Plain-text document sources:

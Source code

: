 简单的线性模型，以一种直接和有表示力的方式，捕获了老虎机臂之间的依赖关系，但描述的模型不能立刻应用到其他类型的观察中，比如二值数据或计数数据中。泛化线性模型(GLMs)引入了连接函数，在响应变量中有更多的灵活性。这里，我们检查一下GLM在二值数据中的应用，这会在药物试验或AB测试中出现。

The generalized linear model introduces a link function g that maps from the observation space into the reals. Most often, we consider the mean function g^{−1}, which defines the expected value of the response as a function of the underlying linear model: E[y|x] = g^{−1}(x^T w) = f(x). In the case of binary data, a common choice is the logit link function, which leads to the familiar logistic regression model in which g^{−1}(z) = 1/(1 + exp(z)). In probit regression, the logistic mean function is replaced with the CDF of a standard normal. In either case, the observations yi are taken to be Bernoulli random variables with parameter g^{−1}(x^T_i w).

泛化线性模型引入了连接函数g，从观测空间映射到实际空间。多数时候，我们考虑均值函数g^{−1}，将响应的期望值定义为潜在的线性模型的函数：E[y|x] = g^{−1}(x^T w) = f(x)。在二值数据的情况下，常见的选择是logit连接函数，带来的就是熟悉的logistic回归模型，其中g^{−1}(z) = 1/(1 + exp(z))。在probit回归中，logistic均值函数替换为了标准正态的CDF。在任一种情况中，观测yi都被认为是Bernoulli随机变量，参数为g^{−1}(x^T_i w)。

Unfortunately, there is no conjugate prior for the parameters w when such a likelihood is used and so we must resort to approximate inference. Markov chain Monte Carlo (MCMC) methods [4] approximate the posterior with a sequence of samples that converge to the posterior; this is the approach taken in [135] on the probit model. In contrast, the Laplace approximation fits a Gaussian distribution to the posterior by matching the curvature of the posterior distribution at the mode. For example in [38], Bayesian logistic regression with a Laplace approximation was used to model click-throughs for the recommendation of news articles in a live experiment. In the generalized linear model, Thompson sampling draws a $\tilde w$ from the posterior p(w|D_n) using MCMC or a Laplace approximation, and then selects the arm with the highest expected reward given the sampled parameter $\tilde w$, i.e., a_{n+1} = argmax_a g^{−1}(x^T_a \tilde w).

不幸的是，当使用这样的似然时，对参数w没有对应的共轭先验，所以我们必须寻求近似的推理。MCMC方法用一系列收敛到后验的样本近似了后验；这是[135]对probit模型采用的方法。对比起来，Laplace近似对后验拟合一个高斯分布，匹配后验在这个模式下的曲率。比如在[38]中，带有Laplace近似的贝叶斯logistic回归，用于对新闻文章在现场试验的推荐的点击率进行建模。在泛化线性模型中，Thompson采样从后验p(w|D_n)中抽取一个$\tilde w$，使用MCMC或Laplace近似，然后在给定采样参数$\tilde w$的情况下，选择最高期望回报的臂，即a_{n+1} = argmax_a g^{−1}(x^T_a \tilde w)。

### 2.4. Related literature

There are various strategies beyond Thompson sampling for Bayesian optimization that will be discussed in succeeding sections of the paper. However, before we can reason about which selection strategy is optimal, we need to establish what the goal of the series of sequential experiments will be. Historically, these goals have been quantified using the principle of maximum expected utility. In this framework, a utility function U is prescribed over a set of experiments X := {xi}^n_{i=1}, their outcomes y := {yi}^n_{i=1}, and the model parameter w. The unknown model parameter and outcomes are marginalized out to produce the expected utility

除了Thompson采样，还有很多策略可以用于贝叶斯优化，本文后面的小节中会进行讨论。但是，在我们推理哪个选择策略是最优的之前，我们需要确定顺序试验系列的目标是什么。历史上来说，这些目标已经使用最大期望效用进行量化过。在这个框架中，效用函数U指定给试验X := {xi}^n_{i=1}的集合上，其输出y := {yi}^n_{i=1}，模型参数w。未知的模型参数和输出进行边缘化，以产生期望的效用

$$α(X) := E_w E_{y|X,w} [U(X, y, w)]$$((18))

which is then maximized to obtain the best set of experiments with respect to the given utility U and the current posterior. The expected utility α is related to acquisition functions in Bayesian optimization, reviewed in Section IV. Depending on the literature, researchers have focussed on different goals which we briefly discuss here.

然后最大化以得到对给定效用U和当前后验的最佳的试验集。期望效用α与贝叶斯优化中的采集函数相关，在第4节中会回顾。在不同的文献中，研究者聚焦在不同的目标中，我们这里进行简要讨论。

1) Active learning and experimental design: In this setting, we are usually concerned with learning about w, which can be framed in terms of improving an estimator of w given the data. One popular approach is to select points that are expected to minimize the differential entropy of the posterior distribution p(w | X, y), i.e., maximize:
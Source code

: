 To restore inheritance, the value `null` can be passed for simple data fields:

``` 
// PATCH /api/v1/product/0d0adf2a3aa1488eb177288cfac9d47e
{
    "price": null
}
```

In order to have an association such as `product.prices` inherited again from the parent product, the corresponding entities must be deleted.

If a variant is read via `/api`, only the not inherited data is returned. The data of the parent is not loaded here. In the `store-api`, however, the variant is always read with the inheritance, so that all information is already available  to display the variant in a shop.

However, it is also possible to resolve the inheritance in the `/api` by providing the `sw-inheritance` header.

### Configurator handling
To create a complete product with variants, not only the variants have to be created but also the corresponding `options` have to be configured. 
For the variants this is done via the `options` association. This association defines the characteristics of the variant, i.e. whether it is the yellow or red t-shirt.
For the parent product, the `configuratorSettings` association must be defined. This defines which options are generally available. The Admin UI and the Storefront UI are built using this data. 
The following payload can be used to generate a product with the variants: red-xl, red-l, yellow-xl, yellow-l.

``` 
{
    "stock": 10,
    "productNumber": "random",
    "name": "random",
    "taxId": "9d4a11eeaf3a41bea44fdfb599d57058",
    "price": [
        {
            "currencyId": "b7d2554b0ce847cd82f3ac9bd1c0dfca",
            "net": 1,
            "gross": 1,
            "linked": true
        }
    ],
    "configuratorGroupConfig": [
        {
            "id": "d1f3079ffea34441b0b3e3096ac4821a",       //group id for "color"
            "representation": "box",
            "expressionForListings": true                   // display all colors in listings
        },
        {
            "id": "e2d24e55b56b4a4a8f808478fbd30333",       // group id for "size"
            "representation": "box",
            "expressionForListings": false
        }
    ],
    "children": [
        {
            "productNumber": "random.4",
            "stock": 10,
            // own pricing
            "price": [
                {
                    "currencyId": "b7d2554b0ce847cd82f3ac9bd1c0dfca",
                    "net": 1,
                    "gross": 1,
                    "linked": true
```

Exercise goal:
Retype the records above exactly.

Response to the task:
Source code

: 简单的线性模型，以一种直接和有表示力的方式，捕获了老虎机臂之间的依赖关系，但描述的模型不能立刻应用到其他类型的观察中，比如二值数据或计数数据中。泛化线性模型(GLMs)引入了连接函数，在响应变量中有更多的灵活性。这里，我们检查一下GLM在二值数据中的应用，这会在药物试验或AB测试中出现。

The generalized linear model introduces a link function g that maps from the observation space into the reals. Most often, we consider the mean function g^{−1}, which defines the expected value of the response as a function of the underlying linear model: E[y|x] = g^{−1}(x^T w) = f(x). In the case of binary data, a common choice is the logit link function, which leads to the familiar logistic regression model in which g^{−1}(z) = 1/(1 + exp(z)). In probit regression, the logistic mean function is replaced with the CDF of a standard normal. In either case, the observations yi are taken to be Bernoulli random variables with parameter g^{−1}(x^T_i w).

泛化线性模型引入了连接函数g，从观测空间映射到实际空间。多数时候，我们考虑均值函数g^{−1}，将响应的期望值定义为潜在的线性模型的函数：E[y|x] = g^{−1}(x^T w) = f(x)。在二值数据的情况下，常见的选择是logit连接函数，带来的就是熟悉的logistic回归模型，其中g^{−1}(z) = 1/(1 + exp(z))。在probit回归中，logistic均值函数替换为了标准正态的CDF。在任一种情况中，观测yi都被认为是Bernoulli随机变量，参数为g^{−1}(x^T_i w)。

Unfortunately, there is no conjugate prior for the parameters w when such a likelihood is used and so we must resort to approximate inference. Markov chain Monte Carlo (MCMC) methods [4] approximate the posterior with a sequence of samples that converge to the posterior; this is the approach taken in [135] on the probit model. In contrast, the Laplace approximation fits a Gaussian distribution to the posterior by matching the curvature of the posterior distribution at the mode. For example in [38], Bayesian logistic regression with a Laplace approximation was used to model click-throughs for the recommendation of news articles in a live experiment. In the generalized linear model, Thompson sampling draws a $\tilde w$ from the posterior p(w|D_n) using MCMC or a Laplace approximation, and then selects the arm with the highest expected reward given the sampled parameter $\tilde w$, i.e., a_{n+1} = argmax_a g^{−1}(x^T_a \tilde w).

不幸的是，当使用这样的似然时，对参数w没有对应的共轭先验，所以我们必须寻求近似的推理。MCMC方法用一系列收敛到后验的样本近似了后验；这是[135]对probit模型采用的方法。对比起来，Laplace近似对后验拟合一个高斯分布，匹配后验在这个模式下的曲率。比如在[38]中，带有Laplace近似的贝叶斯logistic回归，用于对新闻文章在现场试验的推荐的点击率进行建模。在泛化线性模型中，Thompson采样从后验p(w|D_n)中抽取一个$\tilde w$，使用MCMC或Laplace近似，然后在给定采样参数$\tilde w$的情况下，选择最高期望回报的臂，即a_{n+1} = argmax_a g^{−1}(x^T_a \tilde w)。

### 2.4. Related literature

There are various strategies beyond Thompson sampling for Bayesian optimization that will be discussed in succeeding sections of the paper. However, before we can reason about which selection strategy is optimal, we need to establish what the goal of the series of sequential experiments will be. Historically, these goals have been quantified using the principle of maximum expected utility. In this framework, a utility function U is prescribed over a set of experiments X := {xi}^n_{i=1}, their outcomes y := {yi}^n_{i=1}, and the model parameter w. The unknown model parameter and outcomes are marginalized out to produce the expected utility

除了Thompson采样，还有很多策略可以用于贝叶斯优化，本文后面的小节中会进行讨论。但是，在我们推理哪个选择策略是最优的之前，我们需要确定顺序试验系列的目标是什么。历史上来说，这些目标已经使用最大期望效用进行量化过。在这个框架中，效用函数U指定给试验X := {xi}^n_{i=1}的集合上，其输出y := {yi}^n_{i=1}，模型参数w。未知的模型参数和输出进行边缘化，以产生期望的效用

$$α(X) := E_w E_{y|X,w} [U(X, y, w)]$$((18))

which is then maximized to obtain the best set of experiments with respect to the given utility U and the current posterior. The expected utility α is related to acquisition functions in Bayesian optimization, reviewed in Section IV. Depending on the literature, researchers have focussed on different goals which we briefly discuss here.

然后最大化以得到对给定效用U和当前后验的最佳的试验集。期望效用α与贝叶斯优化中的采集函数相关，在第4节中会回顾。在不同的文献中，研究者聚焦在不同的目标中，我们这里进行简要讨论。

1) Active learning and experimental design: In this setting, we are usually concerned with learning about w, which can be framed in terms of improving an estimator of w given the data. One popular approach is to select points that are expected to minimize the differential entropy of the posterior distribution p(w | X, y), i.e., maximize:
Source code

: To restore inheritance, the value `null` can be passed for simple data fields:

``` 
// PATCH /api/v1/product/0d0adf2a3aa1488eb177288cfac9d47e
{
    "price": null
}
```

In order to have an association such as `product.prices` inherited again from the parent product, the corresponding entities must be deleted.

If a variant is read via `/api`, only the not inherited data is returned. The data of the parent is not loaded here. In the `store-api`, however, the variant is always read with the inheritance, so that all information is already available  to display the variant in a shop.

However, it is also possible to resolve the inheritance in the `/api` by providing the `sw-inheritance` header.

### Configurator handling
To create a complete product with variants, not only the variants have to be created but also the corresponding `options` have to be configured. 
For the variants this is done via the `options` association. This association defines the characteristics of the variant, i.e. whether it is the yellow or red t-shirt.
For the parent product, the `configuratorSettings` association must be defined. This defines which options are generally available. The Admin UI and the Storefront UI are built using this data. 
The following payload can be used to generate a product with the variants: red-xl, red-l, yellow-xl, yellow-l.

``` 
{
    "stock": 10,
    "productNumber": "random",
    "name": "random",
    "taxId": "9d4a11eeaf3a41bea44fdfb599d57058",
    "price": [
        {
            "currencyId": "b7d2554b0ce847cd82f3ac9bd1c0dfca",
            "net": 1,
            "gross": 1,
            "linked": true
        }
    ],
    "configuratorGroupConfig": [
        {
            "id": "d1f3079ffea34441b0b3e3096ac4821a",       //group id for "color"
            "representation": "box",
            "expressionForListings": true                   // display all colors in listings
        },
        {
            "id": "e2d24e55b56b4a4a8f808478fbd30333",       // group id for "size"
            "representation": "box",
            "expressionForListings": false
        }
    ],
    "children": [
        {
            "productNumber": "random.4",
            "stock": 10,
            // own pricing
            "price": [
                {
                    "currencyId": "b7d2554b0ce847cd82f3ac9bd1c0dfca",
                    "net": 1,
                    "gross": 1,
                    "linked": true
```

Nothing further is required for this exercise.